Con mia grande sorpresa, per la seconda volta in meno di un minuto, non ribattè, probabilmente avendo capito che ero stanca.
Forse l'opinione che mi ero fatta di lui non era del tutto giusta...
Lo osservai silenziosamente nei suoi movimenti, sembrava tutto calcolato e impeccabile, in piena armonia. 
Prese dalla tasca il telefono, un iphone nero, esattamente uguale al mio, e scrisse un messaggio.
Era incredibile come, negli ultimi quindici minuti, fossimo passati dal silenzio al rumore, e poi di nuovo al silenzio più totale. Erano stati passaggi quasi troppo veloci da diventare, in un certo senso, anche fastidiosi.
Lo guardai, e provai a vederlo in un altro modo, osservai il modo in cui era vestito e la maschera che si era costruito, che lo faceva sembrare uno forte, un duro, ma che probabilmente nascondeva una personalità molto diversa da ciò che dava a vedere. Non so, forse era qualcosa nel suo sguardo a darmi la certezza di quell'opinione, o magari il fatto che mi aveva sorpresa non provocandomi prima, ma comunque resta il fatto che quello era ciò che sotenevo.
-Santo cielo, la mia testa è un caos, non riesco mai ad avere una stessa opinione per più di dieci minuti- pensai
"A cosa pensi?".
La sua voce, intervenuta così d'improvviso nei miei pensieri, mi fece sobbalzare di spavento.

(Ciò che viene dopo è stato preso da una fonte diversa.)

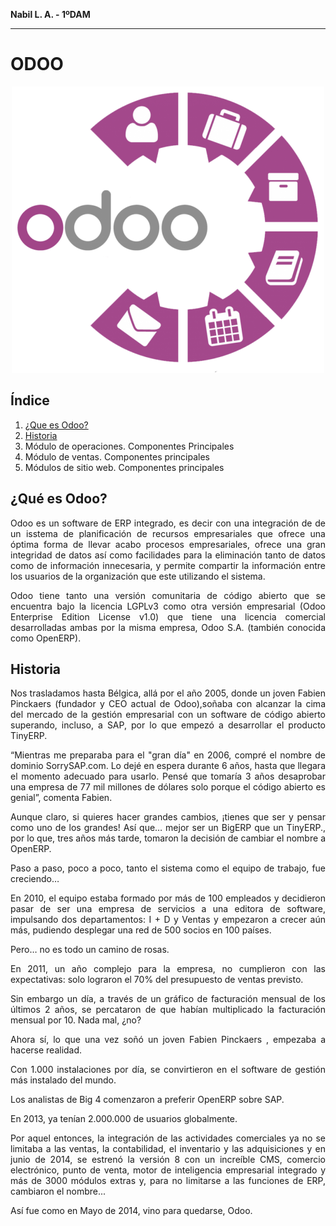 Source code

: <div align="justify">

**Nabil L. A. - 1ºDAM**
***
# ODOO

<div align="center">
<img src="./images/odoo.png" />
</div>

## Índice
1. [¿Que es Odoo?](#¿qué-es-odoo)
2. [Historia](#historia)
3. Módulo de operaciones. Componentes Principales
4. Módulo de ventas. Componentes principales
5. Módulos de sitio web. Componentes principales

## ¿Qué es Odoo?

Odoo es un software de ERP integrado, es decir con una integración de de un isstema de planificación de recursos empresariales que ofrece una óptima forma de llevar acabo procesos empresariales, ofrece una gran integridad de datos así como facilidades para la eliminación tanto de datos como de información innecesaria, y permite compartir la información entre los usuarios de la organización que este utilizando el sistema.

Odoo tiene tanto una versión comunitaria de código abierto que se encuentra bajo la licencia LGPLv3 como otra versión empresarial (Odoo Enterprise Edition License v1.0) que tiene una licencia comercial desarrolladas ambas por la misma empresa,  Odoo S.A. (también conocida como OpenERP).

## Historia
Nos trasladamos hasta Bélgica, allá por el año 2005, donde un joven Fabien Pinckaers (fundador y CEO actual de Odoo),soñaba con alcanzar la cima del mercado de la gestión empresarial con un software de código abierto superando, incluso, a SAP, por lo que empezó a desarrollar el producto TinyERP.


“Mientras me preparaba para el "gran día" en 2006, compré el nombre de dominio SorrySAP.com. Lo dejé en espera durante 6 años, hasta que llegara el momento adecuado para usarlo. Pensé que tomaría 3 años desaprobar una empresa de 77 mil millones de dólares solo porque el código abierto es genial”, comenta Fabien.


Aunque claro, si quieres hacer grandes cambios, ¡tienes que ser y pensar como uno de los grandes! Así que… mejor ser un BigERP que un TinyERP., por lo que, tres años más tarde, tomaron la decisión de cambiar el nombre a OpenERP.


Paso a paso, poco a poco, tanto el sistema como el equipo de trabajo, fue creciendo…


En 2010, el equipo estaba formado por más de 100 empleados y decidieron pasar de ser una empresa de servicios a una editora de software, impulsando dos departamentos: I + D y Ventas y empezaron a crecer aún más, pudiendo desplegar una red de 500 socios en 100 países.

Pero… no es todo un camino de rosas.

En 2011, un año complejo para la empresa, no cumplieron con las expectativas: solo lograron el 70% del presupuesto de ventas previsto. 

Sin embargo un día, a través de un gráfico de facturación mensual de los últimos 2 años, se percataron de que habían multiplicado la facturación mensual por 10. Nada mal, ¿no?

Ahora sí, lo que una vez soñó un joven Fabien Pinckaers , empezaba a hacerse realidad.

Con 1.000 instalaciones por día, se convirtieron en el software de gestión más instalado del mundo.

Los analistas de Big 4 comenzaron a preferir OpenERP sobre SAP.

En 2013, ya tenían 2.000.000 de usuarios globalmente.

Por aquel entonces, la integración de las actividades comerciales ya no se limitaba a las ventas, la contabilidad, el inventario y las adquisiciones y en junio de 2014, se estrenó la versión 8 con un increíble CMS, comercio electrónico, punto de venta, motor de inteligencia empresarial integrado y más de 3000 módulos extras y, para no limitarse a las funciones de ERP, cambiaron el nombre...

Así fue como en Mayo de 2014, vino para quedarse, Odoo.
</div> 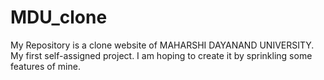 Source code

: # MDU_clone
My Repository is a clone website of MAHARSHI DAYANAND UNIVERSITY. My first self-assigned project. I am hoping to create it by sprinkling some features of mine. 
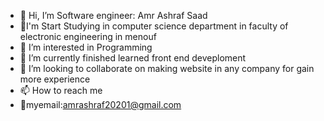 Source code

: - 👋 Hi, I’m  Software engineer:  Amr Ashraf Saad 
- 🏫I'm Start Studying in computer science department in faculty of electronic engineering in menouf  
- 👀 I’m interested in Programming 
- 🌱 I’m currently finished learned front end deveploment 
- 💞️ I’m looking to collaborate on making website in any company for gain more experience 
- 📫 How to reach me 
- 📨myemail:amrashraf20201@gmail.com 
<!---
amrashraf20201/amrashraf20201 is a ✨ special ✨ repository because its `README.md` (this file) appears on your GitHub profile.
You can click the Preview link to take a look at your changes.
--->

Aveva smesso di messaggiare e adesso mi guardava, in attesa di una risposta.
"A niente" mentii.
Non potevo certo confessargli che la mia mente poco fa stava indagando sul suo vero carattere...!
"Non ti credo, è impossibile. Non si può non pensare a niente". Usò di nuovo il tono di sfida, lo faceva di proposito, si divertiva, ne ero certa.
Nonostante ciò, quella sua affermazione mi lasciò spiazzata, tanto che non risposi.
Lo sentii soffocare una risata, un suono roco ma allo stesso tempo affascinante, e lo guardai interrogativa
"No, sai... mi piace quando la gente non sa che rispondermi" affermò divertito. Mi sentii pian pianino la pelle sulle guance riscaldarsi, ma non per la rabbia, anzi, più per l'imbarazzo.  Non volevo fargli credere di essere riuscito a ghiacciarmi, ma non sapevo come controbattere "Oh, e mi piace anche quando le ragazze arrossiscono".
Quando faceva così, mi lasciava veramente spiazzata. Non riuscivo a capire che genere di persona fosse, se potessi fidarmi o meno, non sapevo con chi avevo a che fare, e la cosa mi creava una sorta di fastidio, come un vuoto sotto lo stomaco.
"Mi prometti che stanotte, mentre dormo, non farai niente che io non voglia?"
Non avevo idea di quanto potesse essere affidabile o meno la sua parola d'onore, ma era l'unica cosa su cui potevo basarmi. Non volevo rischiare che quella sera succedesse qualche guaio.
"Te lo giuro".
Si mise la mano sul cuore, e mi sorrise, senza neanche più l'ombra della sfacciataggine che prima gli dominava l'espressione.
Non so perché, ma gli credetti. Forse fu qualcosa nel suo dolce sorriso a convincermi, non lo so... o magari il semplice fatto che mi stavo sentendo di nuovo come Mag con i ragazzi.